Please output the entries that follow exactly, without a single image.

Data extract –
=======

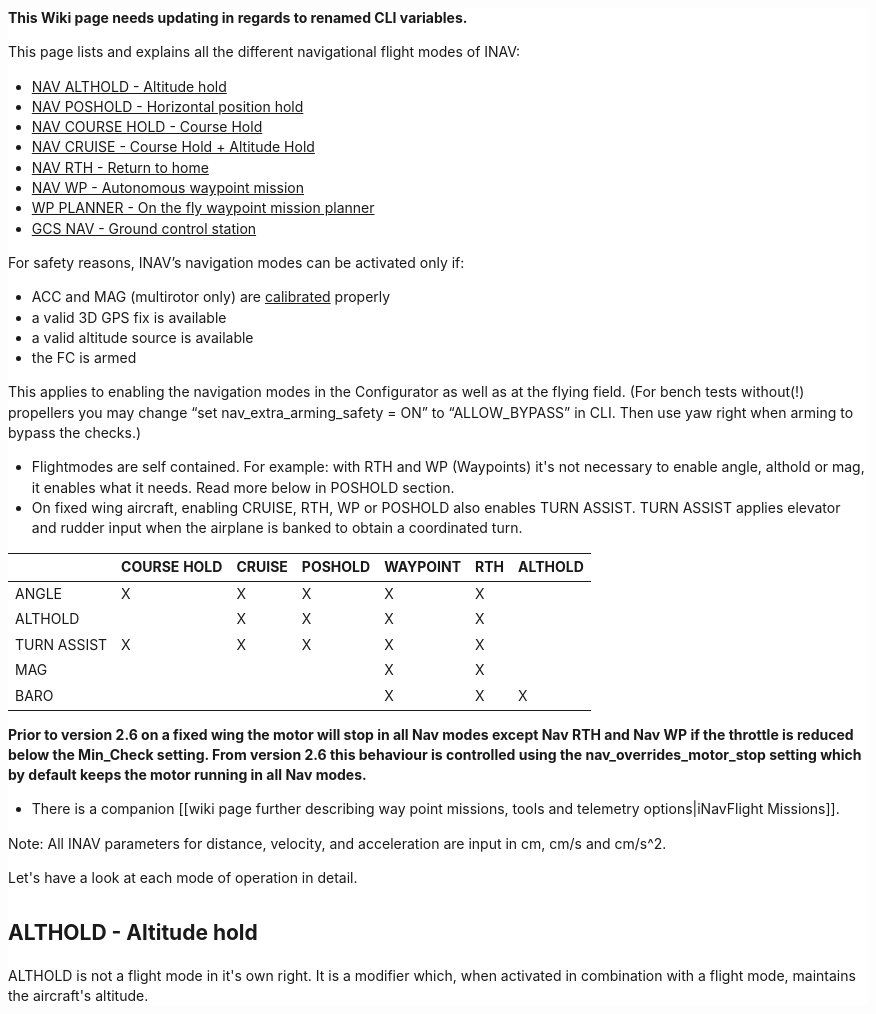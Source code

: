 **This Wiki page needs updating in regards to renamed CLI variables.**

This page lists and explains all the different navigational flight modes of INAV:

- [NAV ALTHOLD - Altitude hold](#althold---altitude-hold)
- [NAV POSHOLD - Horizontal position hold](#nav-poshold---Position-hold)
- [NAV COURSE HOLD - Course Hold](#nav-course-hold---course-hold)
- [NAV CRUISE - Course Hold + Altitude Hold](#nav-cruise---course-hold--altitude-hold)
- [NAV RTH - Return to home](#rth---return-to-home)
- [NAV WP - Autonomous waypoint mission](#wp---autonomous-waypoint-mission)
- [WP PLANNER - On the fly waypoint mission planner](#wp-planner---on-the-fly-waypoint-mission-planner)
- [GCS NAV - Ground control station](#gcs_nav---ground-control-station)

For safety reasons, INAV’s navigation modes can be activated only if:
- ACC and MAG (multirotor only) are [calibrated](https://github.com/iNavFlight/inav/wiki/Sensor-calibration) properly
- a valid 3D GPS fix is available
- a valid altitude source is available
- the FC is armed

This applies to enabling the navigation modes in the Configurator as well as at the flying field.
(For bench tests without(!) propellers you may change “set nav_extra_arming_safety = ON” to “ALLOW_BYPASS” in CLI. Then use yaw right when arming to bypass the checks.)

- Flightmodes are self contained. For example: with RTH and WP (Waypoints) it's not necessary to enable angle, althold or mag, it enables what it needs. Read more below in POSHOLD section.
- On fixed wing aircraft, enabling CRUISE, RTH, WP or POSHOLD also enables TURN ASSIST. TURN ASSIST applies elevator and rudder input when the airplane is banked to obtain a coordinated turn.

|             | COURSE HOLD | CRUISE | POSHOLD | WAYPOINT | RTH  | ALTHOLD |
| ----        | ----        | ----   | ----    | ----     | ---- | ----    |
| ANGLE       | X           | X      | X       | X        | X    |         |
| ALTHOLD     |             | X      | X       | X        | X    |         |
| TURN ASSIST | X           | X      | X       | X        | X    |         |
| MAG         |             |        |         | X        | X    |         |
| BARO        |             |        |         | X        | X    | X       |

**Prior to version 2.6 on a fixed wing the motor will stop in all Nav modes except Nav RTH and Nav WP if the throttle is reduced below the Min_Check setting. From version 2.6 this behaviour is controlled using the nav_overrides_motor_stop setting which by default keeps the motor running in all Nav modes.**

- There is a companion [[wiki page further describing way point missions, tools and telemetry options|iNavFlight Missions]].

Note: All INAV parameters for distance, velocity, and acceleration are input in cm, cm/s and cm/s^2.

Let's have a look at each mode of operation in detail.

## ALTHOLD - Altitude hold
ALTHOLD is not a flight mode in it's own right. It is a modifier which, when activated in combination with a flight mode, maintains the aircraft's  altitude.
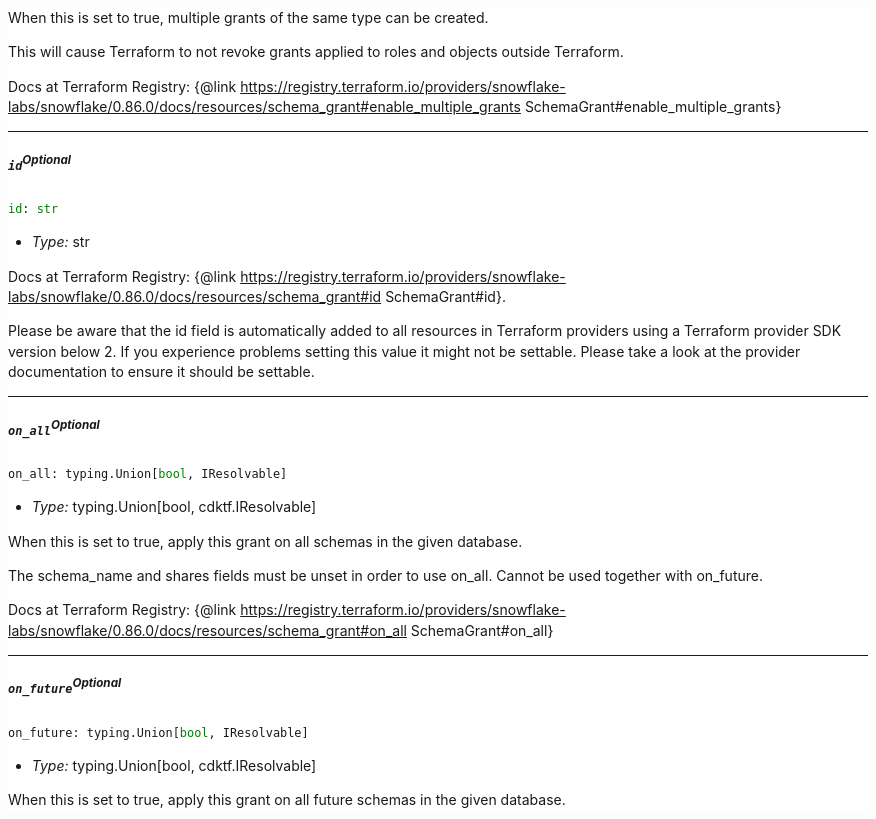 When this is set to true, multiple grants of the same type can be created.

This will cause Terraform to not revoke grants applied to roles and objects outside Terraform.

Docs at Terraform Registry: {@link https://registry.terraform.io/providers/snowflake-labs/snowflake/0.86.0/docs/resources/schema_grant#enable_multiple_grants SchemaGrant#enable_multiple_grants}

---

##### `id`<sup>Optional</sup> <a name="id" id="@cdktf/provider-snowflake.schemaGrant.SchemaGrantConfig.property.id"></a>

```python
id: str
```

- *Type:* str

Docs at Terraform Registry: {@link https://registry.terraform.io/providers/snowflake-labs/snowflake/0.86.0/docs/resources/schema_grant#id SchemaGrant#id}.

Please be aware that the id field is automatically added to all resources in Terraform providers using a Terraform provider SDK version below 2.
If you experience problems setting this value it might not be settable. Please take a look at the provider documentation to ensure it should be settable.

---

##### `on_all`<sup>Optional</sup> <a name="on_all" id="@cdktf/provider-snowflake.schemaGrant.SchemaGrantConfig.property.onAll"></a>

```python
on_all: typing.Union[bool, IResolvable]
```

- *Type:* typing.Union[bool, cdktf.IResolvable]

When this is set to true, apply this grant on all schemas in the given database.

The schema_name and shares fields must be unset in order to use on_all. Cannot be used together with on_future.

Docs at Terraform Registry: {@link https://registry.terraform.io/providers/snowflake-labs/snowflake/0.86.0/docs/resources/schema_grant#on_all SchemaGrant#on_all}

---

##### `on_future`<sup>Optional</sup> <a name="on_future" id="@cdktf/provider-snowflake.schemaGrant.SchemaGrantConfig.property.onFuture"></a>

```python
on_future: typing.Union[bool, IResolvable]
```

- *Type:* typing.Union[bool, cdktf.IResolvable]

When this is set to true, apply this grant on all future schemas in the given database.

=======

Reply –
Source code

: **This Wiki page needs updating in regards to renamed CLI variables.**

This page lists and explains all the different navigational flight modes of INAV:

- [NAV ALTHOLD - Altitude hold](#althold---altitude-hold)
- [NAV POSHOLD - Horizontal position hold](#nav-poshold---Position-hold)
- [NAV COURSE HOLD - Course Hold](#nav-course-hold---course-hold)
- [NAV CRUISE - Course Hold + Altitude Hold](#nav-cruise---course-hold--altitude-hold)
- [NAV RTH - Return to home](#rth---return-to-home)
- [NAV WP - Autonomous waypoint mission](#wp---autonomous-waypoint-mission)
- [WP PLANNER - On the fly waypoint mission planner](#wp-planner---on-the-fly-waypoint-mission-planner)
- [GCS NAV - Ground control station](#gcs_nav---ground-control-station)

For safety reasons, INAV’s navigation modes can be activated only if:
- ACC and MAG (multirotor only) are [calibrated](https://github.com/iNavFlight/inav/wiki/Sensor-calibration) properly
- a valid 3D GPS fix is available
- a valid altitude source is available
- the FC is armed

This applies to enabling the navigation modes in the Configurator as well as at the flying field.
(For bench tests without(!) propellers you may change “set nav_extra_arming_safety = ON” to “ALLOW_BYPASS” in CLI. Then use yaw right when arming to bypass the checks.)

- Flightmodes are self contained. For example: with RTH and WP (Waypoints) it's not necessary to enable angle, althold or mag, it enables what it needs. Read more below in POSHOLD section.
- On fixed wing aircraft, enabling CRUISE, RTH, WP or POSHOLD also enables TURN ASSIST. TURN ASSIST applies elevator and rudder input when the airplane is banked to obtain a coordinated turn.

|             | COURSE HOLD | CRUISE | POSHOLD | WAYPOINT | RTH  | ALTHOLD |
| ----        | ----        | ----   | ----    | ----     | ---- | ----    |
| ANGLE       | X           | X      | X       | X        | X    |         |
| ALTHOLD     |             | X      | X       | X        | X    |         |
| TURN ASSIST | X           | X      | X       | X        | X    |         |
| MAG         |             |        |         | X        | X    |         |
| BARO        |             |        |         | X        | X    | X       |

**Prior to version 2.6 on a fixed wing the motor will stop in all Nav modes except Nav RTH and Nav WP if the throttle is reduced below the Min_Check setting. From version 2.6 this behaviour is controlled using the nav_overrides_motor_stop setting which by default keeps the motor running in all Nav modes.**

- There is a companion [[wiki page further describing way point missions, tools and telemetry options|iNavFlight Missions]].

Note: All INAV parameters for distance, velocity, and acceleration are input in cm, cm/s and cm/s^2.

Let's have a look at each mode of operation in detail.

## ALTHOLD - Altitude hold
ALTHOLD is not a flight mode in it's own right. It is a modifier which, when activated in combination with a flight mode, maintains the aircraft's  altitude.
 When this is set to true, multiple grants of the same type can be created.

This will cause Terraform to not revoke grants applied to roles and objects outside Terraform.

Docs at Terraform Registry: {@link https://registry.terraform.io/providers/snowflake-labs/snowflake/0.86.0/docs/resources/schema_grant#enable_multiple_grants SchemaGrant#enable_multiple_grants}

---

##### `id`<sup>Optional</sup> <a name="id" id="@cdktf/provider-snowflake.schemaGrant.SchemaGrantConfig.property.id"></a>

```python
id: str
```

- *Type:* str

Docs at Terraform Registry: {@link https://registry.terraform.io/providers/snowflake-labs/snowflake/0.86.0/docs/resources/schema_grant#id SchemaGrant#id}.

Please be aware that the id field is automatically added to all resources in Terraform providers using a Terraform provider SDK version below 2.
If you experience problems setting this value it might not be settable. Please take a look at the provider documentation to ensure it should be settable.

---

##### `on_all`<sup>Optional</sup> <a name="on_all" id="@cdktf/provider-snowflake.schemaGrant.SchemaGrantConfig.property.onAll"></a>

```python
on_all: typing.Union[bool, IResolvable]
```

- *Type:* typing.Union[bool, cdktf.IResolvable]

When this is set to true, apply this grant on all schemas in the given database.

The schema_name and shares fields must be unset in order to use on_all. Cannot be used together with on_future.

Docs at Terraform Registry: {@link https://registry.terraform.io/providers/snowflake-labs/snowflake/0.86.0/docs/resources/schema_grant#on_all SchemaGrant#on_all}

---

##### `on_future`<sup>Optional</sup> <a name="on_future" id="@cdktf/provider-snowflake.schemaGrant.SchemaGrantConfig.property.onFuture"></a>

```python
on_future: typing.Union[bool, IResolvable]
```

- *Type:* typing.Union[bool, cdktf.IResolvable]

When this is set to true, apply this grant on all future schemas in the given database.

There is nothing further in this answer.